> **Record extracts**:

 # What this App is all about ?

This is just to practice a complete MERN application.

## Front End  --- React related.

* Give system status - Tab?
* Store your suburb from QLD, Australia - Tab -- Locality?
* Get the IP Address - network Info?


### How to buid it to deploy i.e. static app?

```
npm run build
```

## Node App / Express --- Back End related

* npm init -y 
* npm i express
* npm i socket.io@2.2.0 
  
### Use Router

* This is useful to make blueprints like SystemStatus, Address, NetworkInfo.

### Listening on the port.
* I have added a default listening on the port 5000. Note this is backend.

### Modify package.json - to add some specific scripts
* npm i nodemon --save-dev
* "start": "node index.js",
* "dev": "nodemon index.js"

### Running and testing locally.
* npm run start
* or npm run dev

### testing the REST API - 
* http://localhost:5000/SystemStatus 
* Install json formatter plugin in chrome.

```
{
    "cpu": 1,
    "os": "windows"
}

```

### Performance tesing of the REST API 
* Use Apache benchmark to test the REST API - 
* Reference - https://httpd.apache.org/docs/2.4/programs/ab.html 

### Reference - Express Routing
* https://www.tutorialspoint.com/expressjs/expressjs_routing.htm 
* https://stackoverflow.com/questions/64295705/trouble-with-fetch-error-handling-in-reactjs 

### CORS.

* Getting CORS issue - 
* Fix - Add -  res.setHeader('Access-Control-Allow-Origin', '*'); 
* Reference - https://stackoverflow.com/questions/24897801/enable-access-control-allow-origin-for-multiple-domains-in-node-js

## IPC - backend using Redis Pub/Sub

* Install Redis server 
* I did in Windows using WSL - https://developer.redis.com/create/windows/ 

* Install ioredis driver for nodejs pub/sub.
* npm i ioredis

> **What to produce**: Please copy out each line in the entries that mentions the string "SystemStatus".

> **Solved exercise**:
* This is useful to make blueprints like SystemStatus, Address, NetworkInfo.
* http://localhost:5000/SystemStatus 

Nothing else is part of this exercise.